Automne 2017, Tyler, the Creator vient d’ouvrir le premier flagship Golf Wang juste en face de Supreme, et je fais la queue deux bonnes heures pour acheter quelques accessoires. Alors que je passe à la caisse, Tyler débarque, comme une mascotte de parc d’attractions et m’oblige à acheter des pin’s. Je n’ai pas su dire non. Passage obligé ensuite chez Supreme où la queue est bien moins longue déjà qu’aux grandes années pré-webshop, pour acheter le porte-clé “Fuck The President – I pledge allegiance to shit” dans l’air du temps quelques mois après la première élection de Trump. Chez Hundreds, j’ai sans doute déjà lâché les t-shirts imprimés, mais j’achète un cendrier en céramique, alors que je n’ai jamais fumé.

© Konbini

Un peu plus haut sur Melrose, à 10 minutes à pied, je découvre les peintures d’Ines Longevial chez HVW8 avant d’aller dîner chez Animal, le premier restaurant de “petites assiettes” de la bande de Jon & Vinny.
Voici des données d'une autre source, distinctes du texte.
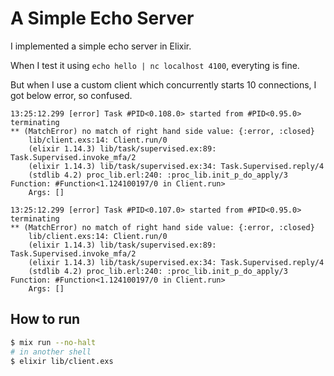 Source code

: # A Simple Echo Server

I implemented a simple echo server in Elixir.

When I test it using `echo hello | nc localhost 4100`, everyting is fine.

But when I use a custom client which concurrently starts 10 connections, I got below error, so confused.

```
13:25:12.299 [error] Task #PID<0.108.0> started from #PID<0.95.0> terminating
** (MatchError) no match of right hand side value: {:error, :closed}
    lib/client.exs:14: Client.run/0
    (elixir 1.14.3) lib/task/supervised.ex:89: Task.Supervised.invoke_mfa/2
    (elixir 1.14.3) lib/task/supervised.ex:34: Task.Supervised.reply/4
    (stdlib 4.2) proc_lib.erl:240: :proc_lib.init_p_do_apply/3
Function: #Function<1.124100197/0 in Client.run>
    Args: []

13:25:12.299 [error] Task #PID<0.107.0> started from #PID<0.95.0> terminating
** (MatchError) no match of right hand side value: {:error, :closed}
    lib/client.exs:14: Client.run/0
    (elixir 1.14.3) lib/task/supervised.ex:89: Task.Supervised.invoke_mfa/2
    (elixir 1.14.3) lib/task/supervised.ex:34: Task.Supervised.reply/4
    (stdlib 4.2) proc_lib.erl:240: :proc_lib.init_p_do_apply/3
Function: #Function<1.124100197/0 in Client.run>
    Args: []
```

## How to run

```bash
$ mix run --no-halt
# in another shell
$ elixir lib/client.exs
```

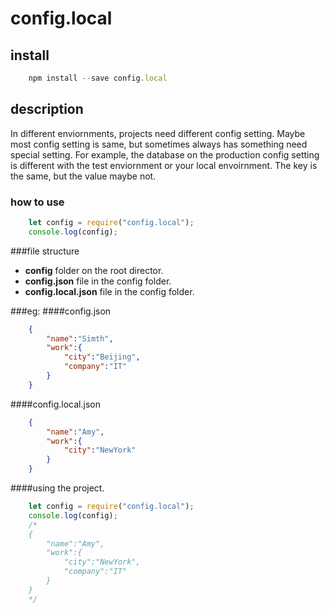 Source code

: # config.local
## install
```javascript
	npm install --save config.local
```
## description
In different enviornments, projects need different config setting.
Maybe most config setting is same, but sometimes always has something need special setting. 
For example, the database on the production config setting is different with the test enviornment or your local envoirnment. The key is the same, but the value maybe not.
    

### how to use
```javascript
	let config = require("config.local");
	console.log(config);
```

###file structure
                
* **config** folder on the root director.
* **config.json** file in the config folder.
* **config.local.json** file in the config folder.

###eg:
####config.json
```json
    {
        "name":"Simth",
        "work":{
            "city":"Beijing",
            "company":"IT"
        }
    }
```
####config.local.json
```json
    {
        "name":"Amy",
        "work":{
            "city":"NewYork"
        }
    }
```
####using the project.
```javascript
    let config = require("config.local");
    console.log(config);
    /* 
    {
        "name":"Amy",
        "work":{
            "city":"NewYork",
            "company":"IT"
        }
    }
    */
``` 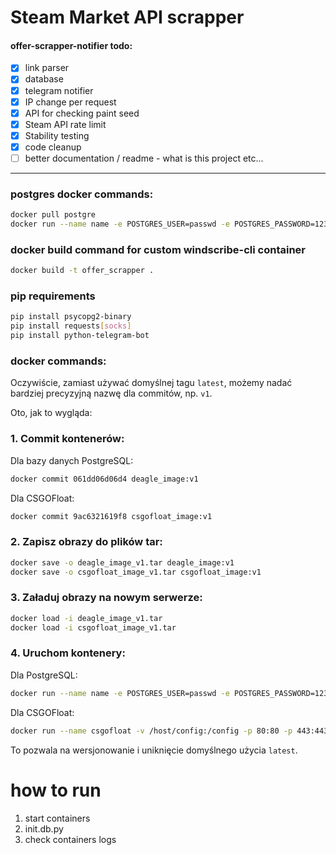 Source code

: # Steam Market API scrapper

#### offer-scrapper-notifier todo:
- [x] link parser
- [x] database
- [x] telegram notifier
- [x] IP change per request
- [x] API for checking paint seed
- [x] Steam API rate limit
- [x] Stability testing
- [x] code cleanup 
- [ ] better documentation / readme - what is this project etc...
---
### postgres docker commands: 
```bash
docker pull postgre
docker run --name name -e POSTGRES_USER=passwd -e POSTGRES_PASSWORD=1234 -e POSTGRES_DB=dbname -p 5432:5432 -d postgres
```

### docker build command for custom windscribe-cli container
```bash
docker build -t offer_scrapper .
```


### pip requirements
```bash
pip install psycopg2-binary
pip install requests[socks]
pip install python-telegram-bot
```



### docker commands:

Oczywiście, zamiast używać domyślnej tagu `latest`, możemy nadać bardziej precyzyjną nazwę dla commitów, np. `v1`. 

Oto, jak to wygląda:

### 1. **Commit kontenerów:**

Dla bazy danych PostgreSQL:
```bash
docker commit 061dd06d06d4 deagle_image:v1
```

Dla CSGOFloat:
```bash
docker commit 9ac6321619f8 csgofloat_image:v1
```

### 2. **Zapisz obrazy do plików tar:**

```bash
docker save -o deagle_image_v1.tar deagle_image:v1
docker save -o csgofloat_image_v1.tar csgofloat_image:v1
```

### 3. **Załaduj obrazy na nowym serwerze:**

```bash
docker load -i deagle_image_v1.tar
docker load -i csgofloat_image_v1.tar
```

### 4. **Uruchom kontenery:**

Dla PostgreSQL:
```bash
docker run --name name -e POSTGRES_USER=passwd -e POSTGRES_PASSWORD=1234 -e POSTGRES_DB=dbname -p 5432:5432 -d postgres
```

Dla CSGOFloat:
```bash
docker run --name csgofloat -v /host/config:/config -p 80:80 -p 443:443 -d csgofloat_image:v1
``` 

To pozwala na wersjonowanie i uniknięcie domyślnego użycia `latest`.



# how to run
1. start containers
2. init.db.py
3. check containers logs
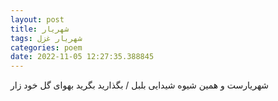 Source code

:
 ```yaml
---
layout: post
title: شهریار
tags: شهریار غزل
categories: poem
date: 2022-11-05 12:27:35.388845
---
```


شهریارست و همین شیوه شیدایی بلبل / بگذارید بگرید بهوای گل خود زار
Pour moi, Fairfax s’est arrêté là, mais Bobby Hundreds a tenu les murs 8 ans de plus, alors que Los Angeles n’a cessé de se transformer et le streetwear de devenir une monnaie d’échange globale, bien loin du chill sur des bancs en bois à attendre des copains. C’était peut-être pas mieux avant, mais dans mon cœur, et sans aucun doute dans celui de Bobby Hundreds, ce trottoir qui n’attire plus grand monde restera l’endroit le plus cool du monde.